▸ **WHAT YOU SHOULD DO**
What is needed is every line of the data that includes the word "protected". Please copy each one.

=-=-=-=-=

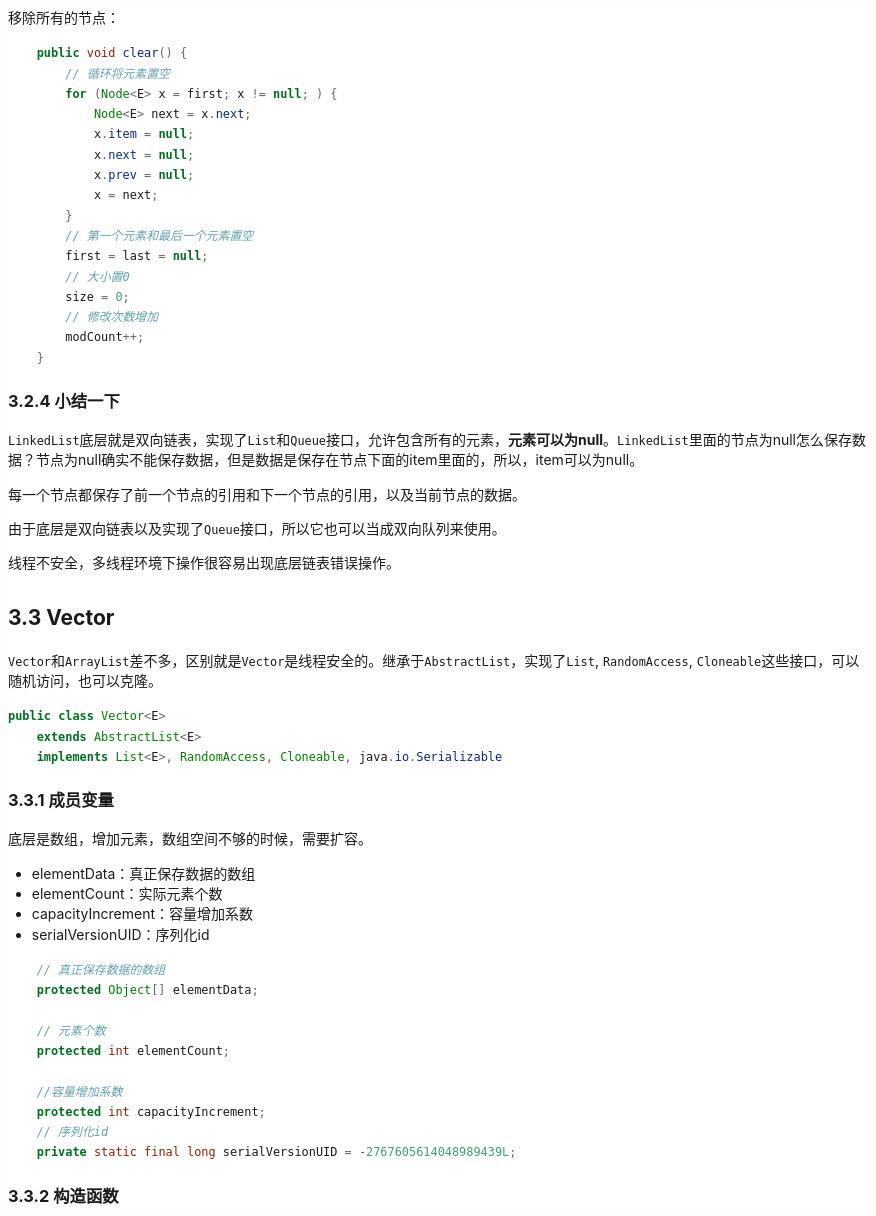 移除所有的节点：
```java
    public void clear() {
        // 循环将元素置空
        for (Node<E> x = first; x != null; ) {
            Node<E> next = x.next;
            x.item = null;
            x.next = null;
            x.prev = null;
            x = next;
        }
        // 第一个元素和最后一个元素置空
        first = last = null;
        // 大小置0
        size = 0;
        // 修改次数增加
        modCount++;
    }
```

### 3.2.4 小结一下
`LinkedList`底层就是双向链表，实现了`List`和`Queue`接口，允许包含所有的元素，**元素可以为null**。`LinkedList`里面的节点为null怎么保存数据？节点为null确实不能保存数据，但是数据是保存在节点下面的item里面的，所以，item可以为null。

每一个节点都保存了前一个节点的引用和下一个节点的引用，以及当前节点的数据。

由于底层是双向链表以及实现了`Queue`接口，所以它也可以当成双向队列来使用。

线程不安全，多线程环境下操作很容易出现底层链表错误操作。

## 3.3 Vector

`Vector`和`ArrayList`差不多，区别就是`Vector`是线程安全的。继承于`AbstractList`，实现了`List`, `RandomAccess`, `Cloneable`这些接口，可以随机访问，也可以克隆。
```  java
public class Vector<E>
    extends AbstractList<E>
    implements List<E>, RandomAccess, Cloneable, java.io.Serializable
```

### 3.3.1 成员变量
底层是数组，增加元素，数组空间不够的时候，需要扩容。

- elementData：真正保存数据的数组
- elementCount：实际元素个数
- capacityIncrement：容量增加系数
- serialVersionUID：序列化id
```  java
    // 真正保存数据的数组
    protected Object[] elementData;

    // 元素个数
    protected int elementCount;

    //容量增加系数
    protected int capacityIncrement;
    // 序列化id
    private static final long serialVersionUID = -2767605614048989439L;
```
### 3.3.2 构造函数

=-=-=-=-=

▸ **FINISHED TASK**
    protected Object[] elementData;
    protected int elementCount;
    protected int capacityIncrement;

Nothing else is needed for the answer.